The bishop used to remark how he loved visiting the West Coast because there he was closest to Australia. He was delighted to pick up some Australian radio stations on The Coast.
Liddy points out that Bishop Lyons longed to return to the land of his birth, even to the extent of lobbying Sydney’s Cardinal Gilroy for a position in his archdiocese.
The cardinal at last relented. He appointed Lyons as one of two auxiliary bishops of Sydney. And so the six-year term as Bishop of Christchurch ended. Not that Wellington’s Archbishop Peter McKeefry or Auckland’s Bishop James Liston would have minded. Liddy claims that Lyons had already “fallen from grace” with these senior New Zealand church figures, and with The Vatican’s Apostolic Delegate to Australasia, Archbishop Paul Marella.

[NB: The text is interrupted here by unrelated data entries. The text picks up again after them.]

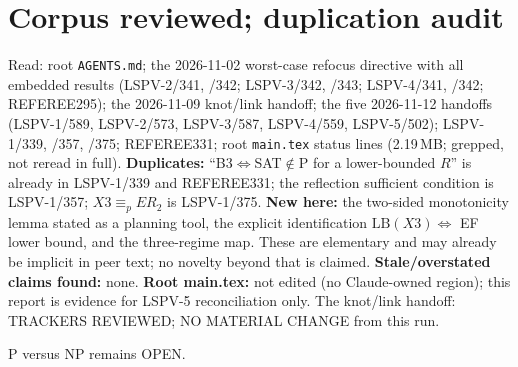 \documentclass[11pt]{article}
\theoremstyle{definition}
\begin{document}
\section{Corpus reviewed; duplication audit}
Read: root \texttt{AGENTS.md}; the 2026-11-02 worst-case refocus directive with all embedded results
(LSPV-2/341, /342; LSPV-3/342, /343; LSPV-4/341, /342; REFEREE295); the 2026-11-09 knot/link handoff; the five
2026-11-12 handoffs (LSPV-1/589, LSPV-2/573, LSPV-3/587, LSPV-4/559, LSPV-5/502); LSPV-1/339, /357, /375;
REFEREE331; root \texttt{main.tex} status lines (2.19\,MB; grepped, not reread in full).
\textbf{Duplicates:} ``B3$\iff$SAT$\notin$P for a lower-bounded $R$'' is already in LSPV-1/339 and REFEREE331;
the reflection sufficient condition is LSPV-1/357; $X3\equiv_p ER_2$ is LSPV-1/375. \textbf{New here:} the
two-sided monotonicity lemma stated as a planning tool, the explicit identification $\mathrm{LB}(X3)\iff$ EF
lower bound, and the three-regime map. These are elementary and may already be implicit in peer text; no
novelty beyond that is claimed. \textbf{Stale/overstated claims found:} none. \textbf{Root main.tex:} not edited
(no Claude-owned region); this report is evidence for LSPV-5 reconciliation only. The knot/link handoff:
TRACKERS REVIEWED; NO MATERIAL CHANGE from this run.

\noindent P versus NP remains OPEN.
\end{document}
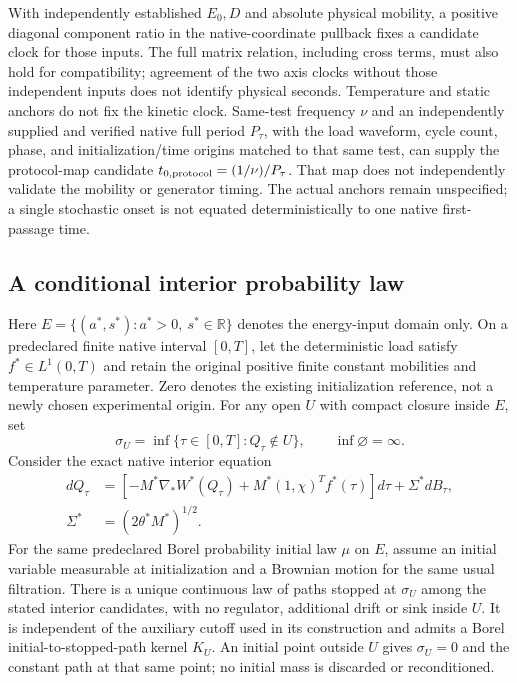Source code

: \documentclass[11pt]{article}
\begin{document}
With independently established $E_0,D$ and absolute physical mobility,
a positive diagonal component ratio in the native-coordinate pullback
fixes a candidate clock for those inputs.
The full matrix relation, including cross terms, must also hold for compatibility;
agreement of the two axis clocks without those independent inputs
does not identify physical seconds.
Temperature and static anchors do not fix the kinetic clock.
Same-test frequency $\nu$ and an independently supplied and verified native
full period $P_\tau$, with the load waveform, cycle count, phase, and
initialization/time origins matched to that same test, can supply the
protocol-map candidate $t_{0,\rm protocol}=(1/\nu)/P_\tau$.
That map does not independently validate the mobility or generator timing.
The actual anchors remain unspecified; a single stochastic onset is
not equated deterministically to one native first-passage time.

\subsection{A conditional interior probability law}
Here $E=\{(a^*,s^*):a^*>0,\ s^*\in\mathbb R\}$ denotes the
energy-input domain only. On a predeclared finite native interval $[0,T]$,
let the deterministic load satisfy $f^*\in L^1(0,T)$ and retain the original
positive finite constant mobilities and temperature parameter.
Zero denotes the existing initialization reference, not a newly chosen
experimental origin. For any open $U$ with compact closure inside $E$, set
\begin{equation}
 \sigma_U=\inf\{\tau\in[0,T]:Q_\tau\notin U\},\qquad
 \inf\varnothing=\infty .
\end{equation}
Consider the exact native interior equation
\begin{equation}
\begin{aligned}
 dQ_\tau&=\left[-M^*\nabla_*W^*(Q_\tau)
       +M^*(1,\chi)^T f^*(\tau)\right]d\tau+\Sigma^*dB_\tau,\\
 \Sigma^*&=(2\theta^*M^*)^{1/2}.
\end{aligned}
\end{equation}
For the same predeclared Borel probability initial law $\mu$ on $E$,
assume an initial variable measurable at initialization and a Brownian
motion for the same usual filtration. There is a unique continuous law
of paths stopped at $\sigma_U$ among the stated interior candidates,
with no regulator, additional drift or sink inside $U$.
It is independent of the auxiliary cutoff used in its construction and
admits a Borel initial-to-stopped-path kernel $K_U$.
An initial point outside $U$ gives $\sigma_U=0$ and the constant path at
that same point; no initial mass is discarded or reconditioned.
\end{document}
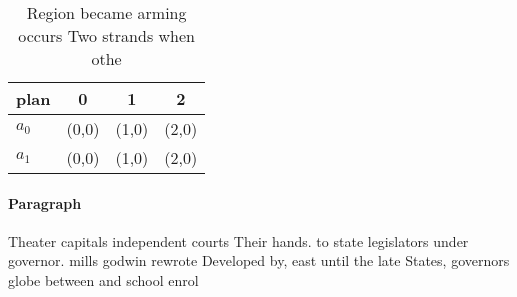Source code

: \documentclass[a4paper]{article}
\begin{document}
\begin{table}
\begin{adjustbox}{width=0.5\columnwidth}
\begin{tabular}{|l|l|l|l|}
\hline
\textbf{plan} & \multicolumn{1}{c|}{\textbf{0}} & \multicolumn{1}{c|}{\textbf{1}} & \multicolumn{1}{c|}{\textbf{2}} \\ \hline
\textbf{$a_0$}  & (0,0) & (1,0) & (2,0) \\ \hline
\textbf{$a_1$}  & (0,0) & (1,0) & (2,0) \\ \hline
\end{tabular}
\end{adjustbox}
\caption{Region became arming occurs Two strands when othe
}
\end{table}

\paragraph{Paragraph}
Theater capitals independent courts Their hands. to state legislators under governor. mills godwin rewrote Developed by, east until the late States, governors globe between and school enrol
\end{document}
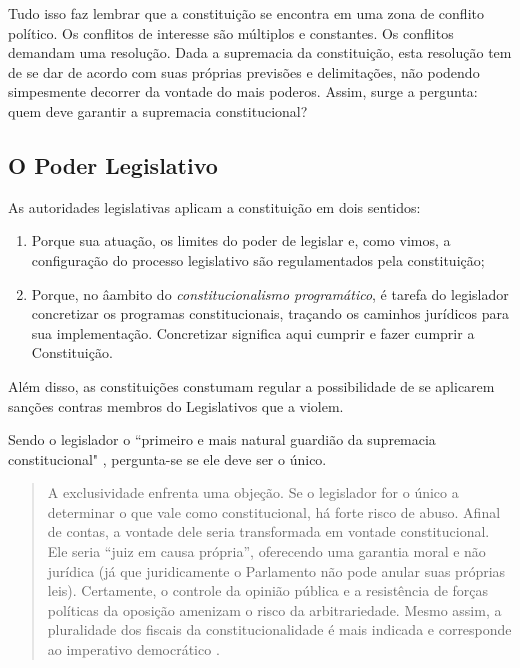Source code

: \documentclass{article}
\begin{document}
Tudo isso faz lembrar que a constituição se encontra em uma zona de conflito político. Os conflitos de interesse são múltiplos e constantes. Os conflitos demandam uma resolução. Dada a supremacia da constituição, esta resolução tem de se dar de acordo com suas próprias previsões e delimitações, não podendo simpesmente decorrer da vontade do mais poderos. Assim, surge a pergunta: quem deve garantir a supremacia constitucional?

\subsection{O Poder Legislativo}

As autoridades legislativas aplicam a constituição em dois sentidos:

\begin{enumerate}
    \item Porque sua atuação, os limites do poder de legislar e, como vimos, a configuração do processo legislativo são regulamentados pela constituição;
    \item Porque, no âambito do \textit{constitucionalismo programático}, é tarefa do legislador concretizar os programas constitucionais, traçando os caminhos jurídicos para sua implementação. Concretizar significa aqui cumprir e fazer cumprir a Constituição.
\end{enumerate}

Além disso, as constituições constumam regular a possibilidade de se aplicarem sanções contras membros do Legislativos que a violem.

Sendo o legislador o ``primeiro e mais natural guardião da supremacia constitucional" \cite[p.~23]{dimoulis_curso_2016}, pergunta-se se ele deve ser o único.

\begin{quote}
    A exclusividade enfrenta uma objeção. Se o legislador for o único a determinar o que vale como constitucional, há forte risco de abuso. Afinal de contas, a vontade dele seria transformada em vontade constitucional. Ele seria “juiz em causa própria”, oferecendo uma garantia moral e não jurídica (já que juridicamente o Parlamento não pode anular suas próprias leis). Certamente, o controle da opinião pública e a resistência de forças políticas da oposição amenizam o risco da arbitrariedade. Mesmo assim, a pluralidade dos fiscais da constitucionalidade é mais indicada e corresponde ao imperativo democrático \cite[p.~24]{dimoulis_curso_2016}.
\end{quote}
\end{document}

Leaving a Christian Brothers’ high school in Melbourne, the young Lyons studied for the priesthood in seminaries at Springwood and Manly. He must have shown promise because, at the tender age of 20, he was sent to Rome where he completed a Doctor of Divinity degree. He was ordained in Rome in 1927.
Returning to Australia Lyons served in several parishes in Victoria. The talents he demonstrated led to appointments in the late-1930s as Cathedral Administrator, secretary to Archbishop Mannix, Chancellor of the Melbourne Archdiocese and Vicar-General.
If Lyons’ progress thus far was rapid, his next step was more complicated. The death of Bishop Matthew Brodie of Christchurch meant the remaining New Zealand bishops had to select a successor. The bishops chose Monsignor Ormond, but he suffered a breakdown, so his appointment could not proceed. At this point The Vatican’s Apostolic Delegate to Australasia, who was then Archbishop Panico, stepped in. He knew and valued Lyons, who was by then a Monsignor, and recommended him to the Holy Father for appointment as Bishop of Christchurch. Monsignor Lyons was consecrated a bishop by Archbishop Mannix on 2nd July, 1944.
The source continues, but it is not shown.